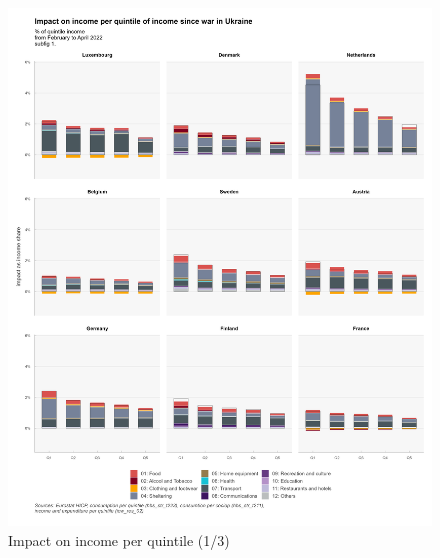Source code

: \documentclass[
  9pt,
  a4paper,
  DIV=11,
  numbers=noendperiod]{scrartcl}
\begin{document}
\begin{figure}

\caption{Impact on income per quintile (1/3)}

{\centering \includegraphics[width=16cm,height=\textheight]{../svg/coicop_l1_wiu_1.png}

}

\end{figure}
\end{document}
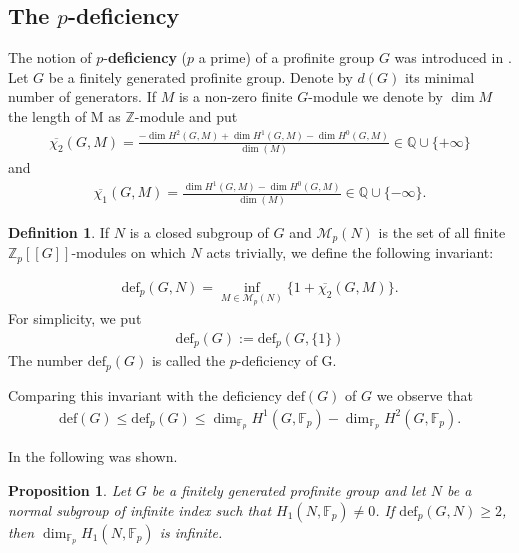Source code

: \documentclass[10pt]{amsart}
\theoremstyle{plain}
\newtheorem{prop}{Proposition}
\theoremstyle{definition}
\newtheorem*{defi}{Definition}
\theoremstyle{remark}
\numberwithin{prop}{section}
\numberwithin{example}{section}
\numberwithin{equation}{section}
\newcommand{\Z}{\mathbb{Z}}
\newcommand{\Q}{\mathbb{Q}}
\newcommand{\F}{\mathbb{F}}
\newcommand{\de}{\mathrm{def}}
\begin{document}
	\subsection{The $p$-deficiency} 
	The  notion of $p$-\textbf{deficiency}  ($p$ a prime) of a profinite group $G$  was introduced in \cite[\S 2.2]{G}. Let $G$ be a finitely generated profinite group. Denote by $d(G)$ its minimal
	number of generators. If $M$ is a non-zero finite $G$-module we denote by $\dim M$
	the length of M as $\Z$-module and put 
	\begin{align}\label{eq01}
		\overline{\chi_2}(G,M)=\frac{-\dim H^2(G,M)+\dim  H^1(G,M)-\dim   H^0(G,M)}{\dim(M) }\in \Q\cup \{+\infty\}
	\end{align}
	and 
	\begin{align}
		\overline{\chi_1}(G,M)=\frac{\dim H^1(G,M)-\dim H^0(G,M)}{\dim(M)} \in \Q\cup \{-\infty\}.
	\end{align}
	\begin{defi}
		If $N$ is a closed subgroup of $G$ and $\mathcal{M}_p(N)$  is the set of all finite $\Z_p[[G]]$-modules on which $N$ acts trivially, we define  the following invariant:
		
		\begin{align}	
			\de_p(G,N)=\displaystyle\inf_{M\in \mathcal{M}_p(N) }\{1+\overline{\chi_2}(G,M)\}.
		\end{align}
		For simplicity, we put
		\begin{align}
			\de_p(G):=\de_p(G,\{1\}) 
		\end{align}
		The number $\de_p(G)$ is called the $p$-deficiency of G.
	\end{defi}
	
	Comparing this invariant
	with the deficiency  $\de(G)$ of $G$  we observe that
	\begin{align}\label{eq001}
		\de(G)\leq \de_p(G)\leq \dim_{\F_p}H^1(G, \F_p)-\dim_{\F_p}H^2(G, \F_p).
	\end{align}
	
	In \cite[Proposition 3.2]{G} the following was shown. 
	\begin{prop} \label{pp1}
		Let $G$ be a finitely generated profinite group and let $N$ be a
		normal subgroup of infinite index such that $H_1(N, \F_p)\neq 0$. If $\de_p(G, N)\geq 2$, then $\dim_{\F_p}H_1(N, \F_p)$ is infinite. 
	\end{prop}
	
\end{document}
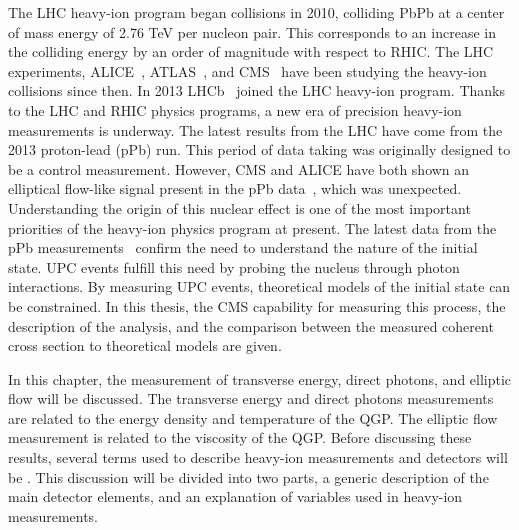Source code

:   The LHC heavy-ion program began collisions in 2010, colliding PbPb at 
    a center of mass energy of 2.76 TeV per nucleon pair. 
  This corresponds to an increase in the colliding energy by an order of 
    magnitude with respect to RHIC. 
  The LHC experiments, ALICE~\cite{Aamodt:2008zz}, ATLAS~\cite{Aad:2008zzm}, and CMS~\cite{tCmsE} have been studying the heavy-ion 
    collisions since then. 
  In 2013 LHCb~\cite{Alves:2008zz} joined the LHC heavy-ion program. 
  Thanks to the LHC and RHIC physics programs, a new era of precision
    heavy-ion measurements is underway. 
  The latest results from the LHC have come from the 2013 proton-lead (pPb)
    run.
  This period of data taking was originally designed to be a control 
    measurement.
  However, CMS and ALICE have both shown an elliptical flow-like signal present
    in the pPb data~\cite{Chatrchyan:2013nka,Abelev:2012ola}, which was unexpected.
  Understanding the origin of this nuclear effect is one of the most important
    priorities of the heavy-ion physics program at present. 
  The latest data from the pPb measurements~\cite{Roland:2014jsa} confirm the need to 
    understand the nature of the initial state. 
  UPC events fulfill this need by probing the nucleus through photon 
    interactions.
  By measuring UPC \JPsi{} events, theoretical models of the initial state can 
    be constrained.
  In \DIFaddbegin {}\DIFaddend this thesis, the CMS capability for measuring this process, the 
    description of the analysis, and the comparison between the measured 
    coherent \JPsi{} cross section to theoretical models are given.
  \DIFaddbegin {}\JPsi{}\DIFaddend 

  In this chapter, the measurement of transverse energy, direct photons, and
    elliptic flow will be discussed.
  The transverse energy and direct photons measurements are related to 
    the energy density and temperature of the QGP\DIFdelbegin {}\DIFdelend .
  The elliptic flow measurement is related to the viscosity of the QGP\DIFdelbegin {}\DIFdelend .
  Before discussing these results, several terms used to describe heavy-ion
    measurements and detectors will be \DIFdelbegin {}\DIFdelend \DIFaddbegin {}\DIFaddend . 
  This discussion will be divided into two parts, a generic description of 
    the main detector elements, and an explanation of variables used in
    heavy-ion measurements.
-- -- --
EXERCISE.
Please repeat the entries above exactly, leaving out any pictures.

EXERCISE OUTPUT.
Source code

: \documentclass[
  9pt,
  a4paper,
  DIV=11,
  numbers=noendperiod]{scrartcl}
\begin{document}
\begin{figure}

\caption{Impact on income per quintile (1/3)}

{\centering \includegraphics[width=16cm,height=\textheight]{../svg/coicop_l1_wiu_1.png}

}

\end{figure}
\end{document}
Source code

: \documentclass[10pt]{amsart}
\theoremstyle{plain}
\newtheorem{prop}{Proposition}
\theoremstyle{definition}
\newtheorem*{defi}{Definition}
\theoremstyle{remark}
\numberwithin{prop}{section}
\numberwithin{example}{section}
\numberwithin{equation}{section}
\newcommand{\Z}{\mathbb{Z}}
\newcommand{\Q}{\mathbb{Q}}
\newcommand{\F}{\mathbb{F}}
\newcommand{\de}{\mathrm{def}}
\begin{document}
	\subsection{The $p$-deficiency} 
	The  notion of $p$-\textbf{deficiency}  ($p$ a prime) of a profinite group $G$  was introduced in \cite[\S 2.2]{G}. Let $G$ be a finitely generated profinite group. Denote by $d(G)$ its minimal
	number of generators. If $M$ is a non-zero finite $G$-module we denote by $\dim M$
	the length of M as $\Z$-module and put 
	\begin{align}\label{eq01}
		\overline{\chi_2}(G,M)=\frac{-\dim H^2(G,M)+\dim  H^1(G,M)-\dim   H^0(G,M)}{\dim(M) }\in \Q\cup \{+\infty\}
	\end{align}
	and 
	\begin{align}
		\overline{\chi_1}(G,M)=\frac{\dim H^1(G,M)-\dim H^0(G,M)}{\dim(M)} \in \Q\cup \{-\infty\}.
	\end{align}
	\begin{defi}
		If $N$ is a closed subgroup of $G$ and $\mathcal{M}_p(N)$  is the set of all finite $\Z_p[[G]]$-modules on which $N$ acts trivially, we define  the following invariant:
		
		\begin{align}	
			\de_p(G,N)=\displaystyle\inf_{M\in \mathcal{M}_p(N) }\{1+\overline{\chi_2}(G,M)\}.
		\end{align}
		For simplicity, we put
		\begin{align}
			\de_p(G):=\de_p(G,\{1\}) 
		\end{align}
		The number $\de_p(G)$ is called the $p$-deficiency of G.
	\end{defi}
	
	Comparing this invariant
	with the deficiency  $\de(G)$ of $G$  we observe that
	\begin{align}\label{eq001}
		\de(G)\leq \de_p(G)\leq \dim_{\F_p}H^1(G, \F_p)-\dim_{\F_p}H^2(G, \F_p).
	\end{align}
	
	In \cite[Proposition 3.2]{G} the following was shown. 
	\begin{prop} \label{pp1}
		Let $G$ be a finitely generated profinite group and let $N$ be a
		normal subgroup of infinite index such that $H_1(N, \F_p)\neq 0$. If $\de_p(G, N)\geq 2$, then $\dim_{\F_p}H_1(N, \F_p)$ is infinite. 
	\end{prop}
	
\end{document}
Source code

:   The LHC heavy-ion program began collisions in 2010, colliding PbPb at 
    a center of mass energy of 2.76 TeV per nucleon pair. 
  This corresponds to an increase in the colliding energy by an order of 
    magnitude with respect to RHIC. 
  The LHC experiments, ALICE~\cite{Aamodt:2008zz}, ATLAS~\cite{Aad:2008zzm}, and CMS~\cite{tCmsE} have been studying the heavy-ion 
    collisions since then. 
  In 2013 LHCb~\cite{Alves:2008zz} joined the LHC heavy-ion program. 
  Thanks to the LHC and RHIC physics programs, a new era of precision
    heavy-ion measurements is underway. 
  The latest results from the LHC have come from the 2013 proton-lead (pPb)
    run.
  This period of data taking was originally designed to be a control 
    measurement.
  However, CMS and ALICE have both shown an elliptical flow-like signal present
    in the pPb data~\cite{Chatrchyan:2013nka,Abelev:2012ola}, which was unexpected.
  Understanding the origin of this nuclear effect is one of the most important
    priorities of the heavy-ion physics program at present. 
  The latest data from the pPb measurements~\cite{Roland:2014jsa} confirm the need to 
    understand the nature of the initial state. 
  UPC events fulfill this need by probing the nucleus through photon 
    interactions.
  By measuring UPC \JPsi{} events, theoretical models of the initial state can 
    be constrained.
  In \DIFaddbegin {}\DIFaddend this thesis, the CMS capability for measuring this process, the 
    description of the analysis, and the comparison between the measured 
    coherent \JPsi{} cross section to theoretical models are given.
  \DIFaddbegin {}\JPsi{}\DIFaddend 

  In this chapter, the measurement of transverse energy, direct photons, and
    elliptic flow will be discussed.
  The transverse energy and direct photons measurements are related to 
    the energy density and temperature of the QGP\DIFdelbegin {}\DIFdelend .
  The elliptic flow measurement is related to the viscosity of the QGP\DIFdelbegin {}\DIFdelend .
  Before discussing these results, several terms used to describe heavy-ion
    measurements and detectors will be \DIFdelbegin {}\DIFdelend \DIFaddbegin {}\DIFaddend . 
  This discussion will be divided into two parts, a generic description of 
    the main detector elements, and an explanation of variables used in
    heavy-ion measurements.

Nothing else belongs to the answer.